## Exercise aim:
Among the records below, find the line that has "## VRコンテンツのつくりかた2"; from there, give the lines again exactly, and stop after the line that has "## Introduction".

*** Available data ***

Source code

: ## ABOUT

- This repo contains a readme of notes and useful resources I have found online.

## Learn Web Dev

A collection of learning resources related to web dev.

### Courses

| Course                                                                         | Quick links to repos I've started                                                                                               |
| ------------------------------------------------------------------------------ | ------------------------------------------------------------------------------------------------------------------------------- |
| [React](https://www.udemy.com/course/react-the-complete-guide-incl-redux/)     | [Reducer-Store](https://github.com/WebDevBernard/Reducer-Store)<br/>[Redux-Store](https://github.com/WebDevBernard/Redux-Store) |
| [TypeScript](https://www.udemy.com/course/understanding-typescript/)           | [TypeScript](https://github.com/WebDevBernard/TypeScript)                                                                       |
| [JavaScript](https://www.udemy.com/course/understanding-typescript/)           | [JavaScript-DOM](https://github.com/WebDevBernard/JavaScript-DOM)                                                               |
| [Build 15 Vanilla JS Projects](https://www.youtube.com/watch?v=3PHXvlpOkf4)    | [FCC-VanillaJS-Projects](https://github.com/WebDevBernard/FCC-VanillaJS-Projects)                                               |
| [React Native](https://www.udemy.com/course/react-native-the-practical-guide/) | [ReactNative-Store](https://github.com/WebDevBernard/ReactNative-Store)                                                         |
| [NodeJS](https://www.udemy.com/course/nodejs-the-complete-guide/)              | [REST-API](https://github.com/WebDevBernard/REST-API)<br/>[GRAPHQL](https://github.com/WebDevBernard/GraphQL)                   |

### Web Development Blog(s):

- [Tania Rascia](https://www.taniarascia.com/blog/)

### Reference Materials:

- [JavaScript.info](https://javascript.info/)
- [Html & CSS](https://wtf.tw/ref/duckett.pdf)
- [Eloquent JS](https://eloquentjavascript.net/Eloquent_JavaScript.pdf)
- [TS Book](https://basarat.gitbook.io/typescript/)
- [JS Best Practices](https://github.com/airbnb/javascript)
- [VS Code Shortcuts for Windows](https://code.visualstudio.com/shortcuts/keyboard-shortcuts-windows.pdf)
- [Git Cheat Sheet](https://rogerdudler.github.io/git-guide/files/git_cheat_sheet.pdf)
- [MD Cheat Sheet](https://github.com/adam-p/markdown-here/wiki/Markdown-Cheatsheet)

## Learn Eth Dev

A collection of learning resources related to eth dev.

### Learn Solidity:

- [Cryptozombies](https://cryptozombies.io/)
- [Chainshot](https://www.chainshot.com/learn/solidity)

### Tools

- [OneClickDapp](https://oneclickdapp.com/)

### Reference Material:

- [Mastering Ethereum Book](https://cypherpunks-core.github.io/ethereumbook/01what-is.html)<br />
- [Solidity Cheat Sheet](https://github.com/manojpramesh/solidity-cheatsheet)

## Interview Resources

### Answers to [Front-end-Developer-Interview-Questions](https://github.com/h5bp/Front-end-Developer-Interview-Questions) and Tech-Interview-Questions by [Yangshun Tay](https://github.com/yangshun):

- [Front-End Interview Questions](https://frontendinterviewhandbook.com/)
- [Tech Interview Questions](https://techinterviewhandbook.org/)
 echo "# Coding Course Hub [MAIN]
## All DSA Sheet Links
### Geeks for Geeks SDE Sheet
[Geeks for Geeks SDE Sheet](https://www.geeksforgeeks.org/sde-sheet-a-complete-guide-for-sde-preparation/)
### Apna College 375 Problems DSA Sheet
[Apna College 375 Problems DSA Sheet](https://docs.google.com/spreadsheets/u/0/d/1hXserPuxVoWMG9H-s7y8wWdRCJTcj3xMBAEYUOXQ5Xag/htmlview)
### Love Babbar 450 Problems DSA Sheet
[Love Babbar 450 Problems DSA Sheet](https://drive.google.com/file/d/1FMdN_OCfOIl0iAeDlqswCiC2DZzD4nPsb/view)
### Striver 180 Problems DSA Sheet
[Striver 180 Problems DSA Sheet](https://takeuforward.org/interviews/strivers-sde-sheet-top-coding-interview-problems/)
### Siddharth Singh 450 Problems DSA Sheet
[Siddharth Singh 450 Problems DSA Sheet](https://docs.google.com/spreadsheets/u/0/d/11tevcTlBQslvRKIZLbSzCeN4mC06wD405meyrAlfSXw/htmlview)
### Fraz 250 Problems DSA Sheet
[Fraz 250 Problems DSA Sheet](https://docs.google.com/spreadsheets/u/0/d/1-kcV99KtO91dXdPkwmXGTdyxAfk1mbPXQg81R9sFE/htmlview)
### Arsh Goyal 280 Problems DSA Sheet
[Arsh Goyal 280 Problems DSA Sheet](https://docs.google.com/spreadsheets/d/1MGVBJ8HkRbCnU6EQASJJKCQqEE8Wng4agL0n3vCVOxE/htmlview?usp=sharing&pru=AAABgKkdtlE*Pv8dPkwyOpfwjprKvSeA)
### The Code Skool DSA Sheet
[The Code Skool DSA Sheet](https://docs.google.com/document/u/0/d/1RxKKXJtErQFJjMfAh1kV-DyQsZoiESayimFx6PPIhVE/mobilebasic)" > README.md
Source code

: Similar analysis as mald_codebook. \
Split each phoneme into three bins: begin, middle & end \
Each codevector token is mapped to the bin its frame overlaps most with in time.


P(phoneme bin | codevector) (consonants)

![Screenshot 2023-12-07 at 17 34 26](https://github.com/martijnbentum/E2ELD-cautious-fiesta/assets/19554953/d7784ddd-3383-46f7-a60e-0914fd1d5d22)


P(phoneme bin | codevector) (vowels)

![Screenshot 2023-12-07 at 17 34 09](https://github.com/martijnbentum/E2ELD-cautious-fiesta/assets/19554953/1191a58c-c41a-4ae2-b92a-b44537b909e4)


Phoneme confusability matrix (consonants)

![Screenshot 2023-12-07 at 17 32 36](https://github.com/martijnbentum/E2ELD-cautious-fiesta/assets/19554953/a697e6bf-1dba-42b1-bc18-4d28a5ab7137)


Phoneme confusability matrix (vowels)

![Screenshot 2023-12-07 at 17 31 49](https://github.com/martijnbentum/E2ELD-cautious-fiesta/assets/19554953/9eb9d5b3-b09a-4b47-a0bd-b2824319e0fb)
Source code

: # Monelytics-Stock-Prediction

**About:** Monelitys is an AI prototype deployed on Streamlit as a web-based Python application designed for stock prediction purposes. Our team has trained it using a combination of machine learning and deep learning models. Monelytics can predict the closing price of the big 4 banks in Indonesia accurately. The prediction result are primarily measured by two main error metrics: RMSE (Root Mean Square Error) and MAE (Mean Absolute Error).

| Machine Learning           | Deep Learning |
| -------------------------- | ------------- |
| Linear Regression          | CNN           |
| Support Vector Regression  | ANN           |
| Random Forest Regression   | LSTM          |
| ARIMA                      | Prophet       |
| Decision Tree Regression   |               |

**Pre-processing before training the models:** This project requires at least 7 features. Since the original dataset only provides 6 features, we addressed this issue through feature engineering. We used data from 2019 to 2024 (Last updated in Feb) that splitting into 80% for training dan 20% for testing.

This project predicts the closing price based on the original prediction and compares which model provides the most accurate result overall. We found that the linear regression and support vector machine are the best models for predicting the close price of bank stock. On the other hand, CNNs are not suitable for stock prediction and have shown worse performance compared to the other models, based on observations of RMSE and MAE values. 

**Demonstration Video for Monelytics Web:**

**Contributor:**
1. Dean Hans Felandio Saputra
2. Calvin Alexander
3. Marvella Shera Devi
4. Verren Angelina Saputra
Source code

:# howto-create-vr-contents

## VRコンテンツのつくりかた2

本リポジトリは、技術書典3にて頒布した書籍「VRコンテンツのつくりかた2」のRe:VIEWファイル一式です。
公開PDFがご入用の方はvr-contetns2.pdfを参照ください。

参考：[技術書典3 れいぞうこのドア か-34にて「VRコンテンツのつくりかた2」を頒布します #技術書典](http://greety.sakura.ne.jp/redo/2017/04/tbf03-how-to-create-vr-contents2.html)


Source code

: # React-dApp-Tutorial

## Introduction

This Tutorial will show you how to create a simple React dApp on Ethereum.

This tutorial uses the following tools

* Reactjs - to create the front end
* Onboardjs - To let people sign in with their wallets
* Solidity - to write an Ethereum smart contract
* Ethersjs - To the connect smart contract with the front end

***

## Task answer:
## VRコンテンツのつくりかた2

本リポジトリは、技術書典3にて頒布した書籍「VRコンテンツのつくりかた2」のRe:VIEWファイル一式です。
公開PDFがご入用の方はvr-contetns2.pdfを参照ください。

参考：[技術書典3 れいぞうこのドア か-34にて「VRコンテンツのつくりかた2」を頒布します #技術書典](http://greety.sakura.ne.jp/redo/2017/04/tbf03-how-to-create-vr-contents2.html)


Source code

: # React-dApp-Tutorial

## Introduction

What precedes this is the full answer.